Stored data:

........

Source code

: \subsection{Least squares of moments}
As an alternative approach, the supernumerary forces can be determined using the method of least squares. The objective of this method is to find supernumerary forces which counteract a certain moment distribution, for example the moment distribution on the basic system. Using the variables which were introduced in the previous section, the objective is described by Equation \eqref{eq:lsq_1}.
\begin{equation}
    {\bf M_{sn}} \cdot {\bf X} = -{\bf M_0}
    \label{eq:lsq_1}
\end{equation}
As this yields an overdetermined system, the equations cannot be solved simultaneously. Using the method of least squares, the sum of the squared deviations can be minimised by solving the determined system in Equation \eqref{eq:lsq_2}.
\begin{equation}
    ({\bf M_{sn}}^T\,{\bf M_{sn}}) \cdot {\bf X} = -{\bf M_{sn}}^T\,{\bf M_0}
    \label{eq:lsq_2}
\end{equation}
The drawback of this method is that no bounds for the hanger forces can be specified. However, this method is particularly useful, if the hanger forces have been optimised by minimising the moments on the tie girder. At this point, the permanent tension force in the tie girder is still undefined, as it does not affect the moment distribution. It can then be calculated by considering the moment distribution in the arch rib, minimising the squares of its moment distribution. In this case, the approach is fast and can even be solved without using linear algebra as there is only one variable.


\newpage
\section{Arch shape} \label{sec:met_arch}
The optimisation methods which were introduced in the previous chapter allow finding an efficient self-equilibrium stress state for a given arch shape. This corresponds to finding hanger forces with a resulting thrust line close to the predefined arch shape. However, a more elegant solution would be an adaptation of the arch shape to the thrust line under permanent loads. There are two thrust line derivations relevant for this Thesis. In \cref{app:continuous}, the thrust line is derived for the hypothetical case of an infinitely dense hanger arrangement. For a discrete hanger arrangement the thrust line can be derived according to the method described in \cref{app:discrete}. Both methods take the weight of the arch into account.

........

§ Exercise instructions: Would you please print every record exactly as written?

§ Task response:
Source code

: \subsection{Least squares of moments}
As an alternative approach, the supernumerary forces can be determined using the method of least squares. The objective of this method is to find supernumerary forces which counteract a certain moment distribution, for example the moment distribution on the basic system. Using the variables which were introduced in the previous section, the objective is described by Equation \eqref{eq:lsq_1}.
\begin{equation}
    {\bf M_{sn}} \cdot {\bf X} = -{\bf M_0}
    \label{eq:lsq_1}
\end{equation}
As this yields an overdetermined system, the equations cannot be solved simultaneously. Using the method of least squares, the sum of the squared deviations can be minimised by solving the determined system in Equation \eqref{eq:lsq_2}.
\begin{equation}
    ({\bf M_{sn}}^T\,{\bf M_{sn}}) \cdot {\bf X} = -{\bf M_{sn}}^T\,{\bf M_0}
    \label{eq:lsq_2}
\end{equation}
The drawback of this method is that no bounds for the hanger forces can be specified. However, this method is particularly useful, if the hanger forces have been optimised by minimising the moments on the tie girder. At this point, the permanent tension force in the tie girder is still undefined, as it does not affect the moment distribution. It can then be calculated by considering the moment distribution in the arch rib, minimising the squares of its moment distribution. In this case, the approach is fast and can even be solved without using linear algebra as there is only one variable.


\newpage
\section{Arch shape} \label{sec:met_arch}
The optimisation methods which were introduced in the previous chapter allow finding an efficient self-equilibrium stress state for a given arch shape. This corresponds to finding hanger forces with a resulting thrust line close to the predefined arch shape. However, a more elegant solution would be an adaptation of the arch shape to the thrust line under permanent loads. There are two thrust line derivations relevant for this Thesis. In \cref{app:continuous}, the thrust line is derived for the hypothetical case of an infinitely dense hanger arrangement. For a discrete hanger arrangement the thrust line can be derived according to the method described in \cref{app:discrete}. Both methods take the weight of the arch into account.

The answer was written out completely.